Vowles says his GT racing experience also helped him understand how a driver reads a racing situation from the cockpit and how easy it is for a lack of information from the pit wall to hamper performance.

“The thing with engineers is that data is everything for them. I’m a better engineer than a driver, but what I realised from it is that when you are in the car your world is just around you and you have all of these doubts about whether it’s you or the track.

“Today I had lap times that dropped by two and a half seconds and I basically went into a spiral over whether I have completely lost the ability. As it turns out, it’s not that, it’s just that the track had slowed down, but it’s why drivers are continuously asking what’s going on and where they are to their teammate and why they need reinforcement to what is going on.
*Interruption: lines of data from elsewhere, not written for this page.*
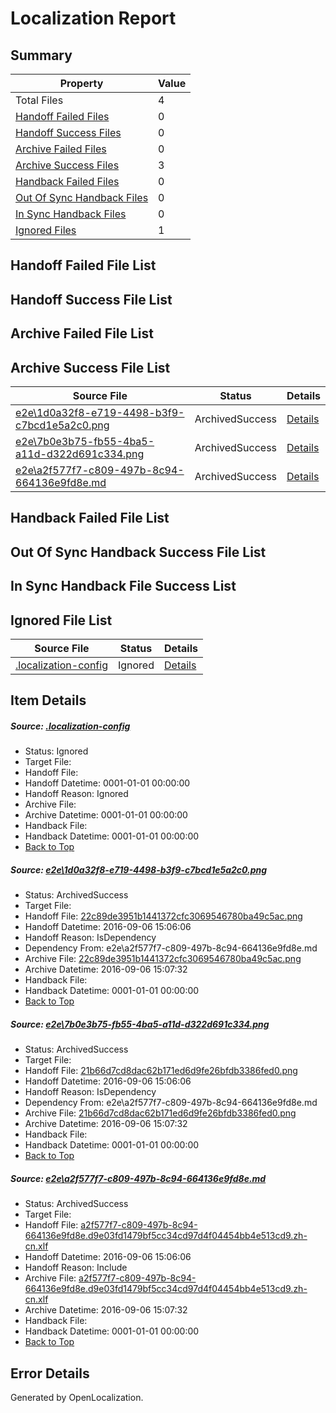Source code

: # <a name='report-top'></a> Localization Report

## Summary
 Property | Value 
 -------- | ----- 
 Total Files | 4
[ Handoff Failed Files ](#handoff-failed-list)| 0
[ Handoff Success Files ](#handoff-success-list)| 0
[ Archive Failed Files ](#archive-failed-list)| 0
[ Archive Success Files ](#archive-success-list)| 3
[ Handback Failed Files ](#handback-failed-list)| 0
[ Out Of Sync Handback Files ](#outofsync-handback-success-list)| 0
[ In Sync Handback Files ](#insync-handback-success-list)| 0
[ Ignored Files ](#ignored-list)| 1

## <a name='handoff-failed-list'></a> Handoff Failed File List

## <a name='handoff-success-list'></a> Handoff Success File List

## <a name='archive-failed-list'></a> Archive Failed File List

## <a name='archive-success-list'></a> Archive Success File List
 Source File | Status | Details 
 ----------- | ------ | ------- 
 [e2e\1d0a32f8-e719-4498-b3f9-c7bcd1e5a2c0.png](https://github.com/OpenLocalizationTestOrg/ol-test0/blob/056b972bce379331ad46e2de8a02dfde53647456/e2e/1d0a32f8-e719-4498-b3f9-c7bcd1e5a2c0.png) | ArchivedSuccess | [Details](#22c89de3951b1441372cfc3069546780ba49c5ac1)
 [e2e\7b0e3b75-fb55-4ba5-a11d-d322d691c334.png](https://github.com/OpenLocalizationTestOrg/ol-test0/blob/056b972bce379331ad46e2de8a02dfde53647456/e2e/7b0e3b75-fb55-4ba5-a11d-d322d691c334.png) | ArchivedSuccess | [Details](#21b66d7cd8dac62b171ed6d9fe26bfdb3386fed02)
 [e2e\a2f577f7-c809-497b-8c94-664136e9fd8e.md](https://github.com/OpenLocalizationTestOrg/ol-test0/blob/056b972bce379331ad46e2de8a02dfde53647456/e2e/a2f577f7-c809-497b-8c94-664136e9fd8e.md) | ArchivedSuccess | [Details](#8bea1d9936dbc04b7a9654620b169eb69517295e3)

## <a name='handback-failed-list'></a> Handback Failed File List

## <a name='outofsync-handback-success-list'></a> Out Of Sync Handback Success File List

## <a name='insync-handback-success-list'></a> In Sync Handback File Success List

## <a name='ignored-list'></a> Ignored File List
 Source File | Status | Details 
 ----------- | ------ | ------- 
 [.localization-config](https://github.com/OpenLocalizationTestOrg/ol-test0/blob/056b972bce379331ad46e2de8a02dfde53647456/.localization-config) | Ignored | [Details](#3d4f252ac210baf56311d7e97dcc2db10974dbd20)

## Item Details
##### <a name='3d4f252ac210baf56311d7e97dcc2db10974dbd20'></a> Source: [.localization-config](https://github.com/OpenLocalizationTestOrg/ol-test0/blob/056b972bce379331ad46e2de8a02dfde53647456/.localization-config)
* Status: Ignored
* Target File: 
* Handoff File: 
* Handoff Datetime: 0001-01-01 00:00:00
* Handoff Reason: Ignored
* Archive File: 
* Archive Datetime: 0001-01-01 00:00:00
* Handback File: 
* Handback Datetime: 0001-01-01 00:00:00
* [Back to Top](#report-top)

##### <a name='22c89de3951b1441372cfc3069546780ba49c5ac1'></a> Source: [e2e\1d0a32f8-e719-4498-b3f9-c7bcd1e5a2c0.png](https://github.com/OpenLocalizationTestOrg/ol-test0/blob/056b972bce379331ad46e2de8a02dfde53647456/e2e/1d0a32f8-e719-4498-b3f9-c7bcd1e5a2c0.png)
* Status: ArchivedSuccess
* Target File: 
* Handoff File: [22c89de3951b1441372cfc3069546780ba49c5ac.png](https://github.com/OpenLocalizationTestOrg/ol-test0-handoff/blob/b52f449f8936a722a48ef05fa2e9057b8f0e1dc7/ol-handoff/OpenLocalizationTestOrg/ol-test0-zhcn/ci/ht/22c89de3951b1441372cfc3069546780ba49c5ac.png)
* Handoff Datetime: 2016-09-06 15:06:06
* Handoff Reason: IsDependency
* Dependency From: e2e\a2f577f7-c809-497b-8c94-664136e9fd8e.md
* Archive File: [22c89de3951b1441372cfc3069546780ba49c5ac.png](https://github.com/OpenLocalizationTestOrg/ol-test0-handoff/blob/cba4fefd2b5426a0520ef7ea66916d37aa06e38f/ol-archive/OpenLocalizationTestOrg/ol-test0-zhcn/ci/ht/22c89de3951b1441372cfc3069546780ba49c5ac.png)
* Archive Datetime: 2016-09-06 15:07:32
* Handback File: 
* Handback Datetime: 0001-01-01 00:00:00
* [Back to Top](#report-top)

##### <a name='21b66d7cd8dac62b171ed6d9fe26bfdb3386fed02'></a> Source: [e2e\7b0e3b75-fb55-4ba5-a11d-d322d691c334.png](https://github.com/OpenLocalizationTestOrg/ol-test0/blob/056b972bce379331ad46e2de8a02dfde53647456/e2e/7b0e3b75-fb55-4ba5-a11d-d322d691c334.png)
* Status: ArchivedSuccess
* Target File: 
* Handoff File: [21b66d7cd8dac62b171ed6d9fe26bfdb3386fed0.png](https://github.com/OpenLocalizationTestOrg/ol-test0-handoff/blob/b52f449f8936a722a48ef05fa2e9057b8f0e1dc7/ol-handoff/OpenLocalizationTestOrg/ol-test0-zhcn/ci/ht/21b66d7cd8dac62b171ed6d9fe26bfdb3386fed0.png)
* Handoff Datetime: 2016-09-06 15:06:06
* Handoff Reason: IsDependency
* Dependency From: e2e\a2f577f7-c809-497b-8c94-664136e9fd8e.md
* Archive File: [21b66d7cd8dac62b171ed6d9fe26bfdb3386fed0.png](https://github.com/OpenLocalizationTestOrg/ol-test0-handoff/blob/cba4fefd2b5426a0520ef7ea66916d37aa06e38f/ol-archive/OpenLocalizationTestOrg/ol-test0-zhcn/ci/ht/21b66d7cd8dac62b171ed6d9fe26bfdb3386fed0.png)
* Archive Datetime: 2016-09-06 15:07:32
* Handback File: 
* Handback Datetime: 0001-01-01 00:00:00
* [Back to Top](#report-top)

##### <a name='8bea1d9936dbc04b7a9654620b169eb69517295e3'></a> Source: [e2e\a2f577f7-c809-497b-8c94-664136e9fd8e.md](https://github.com/OpenLocalizationTestOrg/ol-test0/blob/056b972bce379331ad46e2de8a02dfde53647456/e2e/a2f577f7-c809-497b-8c94-664136e9fd8e.md)
* Status: ArchivedSuccess
* Target File: 
* Handoff File: [a2f577f7-c809-497b-8c94-664136e9fd8e.d9e03fd1479bf5cc34cd97d4f04454bb4e513cd9.zh-cn.xlf](https://github.com/OpenLocalizationTestOrg/ol-test0-handoff/blob/b52f449f8936a722a48ef05fa2e9057b8f0e1dc7/ol-handoff/OpenLocalizationTestOrg/ol-test0-zhcn/ci/ht/a2f577f7-c809-497b-8c94-664136e9fd8e.d9e03fd1479bf5cc34cd97d4f04454bb4e513cd9.zh-cn.xlf)
* Handoff Datetime: 2016-09-06 15:06:06
* Handoff Reason: Include
* Archive File: [a2f577f7-c809-497b-8c94-664136e9fd8e.d9e03fd1479bf5cc34cd97d4f04454bb4e513cd9.zh-cn.xlf](https://github.com/OpenLocalizationTestOrg/ol-test0-handoff/blob/cba4fefd2b5426a0520ef7ea66916d37aa06e38f/ol-archive/OpenLocalizationTestOrg/ol-test0-zhcn/ci/ht/a2f577f7-c809-497b-8c94-664136e9fd8e.d9e03fd1479bf5cc34cd97d4f04454bb4e513cd9.zh-cn.xlf)
* Archive Datetime: 2016-09-06 15:07:32
* Handback File: 
* Handback Datetime: 0001-01-01 00:00:00
* [Back to Top](#report-top)


## Error Details

Generated by OpenLocalization.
“It’s not that the driver’s ability is fragile, and in our [F1] team we have the best two in the pit lane, I really believe that, but when suddenly you can’t explain why things have changed you need an explanation to put that in a box and put it away. The relationship with the engineer is the most fundamental one, they are your lifeline and their comments, positive or negative, can spiral you upwards or downwards very, very quickly. I had never really considered or understood that before.”

In Formula One, Hamilton is often heard questioning a tyre choice or pit call over team radio, and although Vowles has never taken those comments personally, his racing experience helps him put them into context.
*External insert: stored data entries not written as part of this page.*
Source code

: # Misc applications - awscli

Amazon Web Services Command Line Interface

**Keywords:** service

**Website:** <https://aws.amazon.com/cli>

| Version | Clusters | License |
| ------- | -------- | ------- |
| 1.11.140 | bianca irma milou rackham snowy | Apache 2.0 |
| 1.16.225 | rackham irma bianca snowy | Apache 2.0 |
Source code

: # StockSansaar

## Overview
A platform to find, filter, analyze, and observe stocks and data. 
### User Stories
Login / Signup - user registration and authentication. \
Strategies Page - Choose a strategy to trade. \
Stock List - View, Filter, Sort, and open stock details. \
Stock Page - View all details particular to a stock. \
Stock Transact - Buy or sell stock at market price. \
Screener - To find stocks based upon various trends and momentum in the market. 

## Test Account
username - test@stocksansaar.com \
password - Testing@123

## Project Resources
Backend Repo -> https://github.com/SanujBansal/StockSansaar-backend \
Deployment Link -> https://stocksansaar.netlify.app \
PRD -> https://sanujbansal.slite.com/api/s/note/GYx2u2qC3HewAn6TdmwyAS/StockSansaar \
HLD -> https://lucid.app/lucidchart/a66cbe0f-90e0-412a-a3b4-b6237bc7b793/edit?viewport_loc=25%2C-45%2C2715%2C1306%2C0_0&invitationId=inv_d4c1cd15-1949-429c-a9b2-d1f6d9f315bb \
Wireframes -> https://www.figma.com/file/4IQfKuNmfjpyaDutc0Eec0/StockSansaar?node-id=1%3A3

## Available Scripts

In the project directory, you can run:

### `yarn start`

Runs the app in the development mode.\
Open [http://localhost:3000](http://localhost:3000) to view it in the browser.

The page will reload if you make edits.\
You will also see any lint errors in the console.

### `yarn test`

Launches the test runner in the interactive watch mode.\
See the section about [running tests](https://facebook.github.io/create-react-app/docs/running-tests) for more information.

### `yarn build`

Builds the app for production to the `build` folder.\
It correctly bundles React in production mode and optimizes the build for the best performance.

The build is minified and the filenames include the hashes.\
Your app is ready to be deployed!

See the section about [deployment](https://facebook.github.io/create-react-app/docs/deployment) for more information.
“I completely understand why Lewis gets caught up the way he does, because the adrenaline rush you get from this is like nothing else,” he says. “And what you have control of is fundamentally the pedals and the steering wheel, so when something outside of your control falls away and you’ve done everything you can.

“I completely get why his frustrations come forward. Even without driving I could have told you that bit, but I can understand it even more after doing this because you really have to give it your all.”

The next step in Vowles’ GT racing career is to secure more race experience over the winter. The Asian Le Mans Series not only represents a chance to test himself against some of the best GT racers in the world, a victory for his car in the four-race series would also offer his team an entry to the most famous race of them all: The Le Mans 24-Hours.

“That’s definitely is [the goal],” he added. “The reason for starting this journey is because that’s where I’d like to end up.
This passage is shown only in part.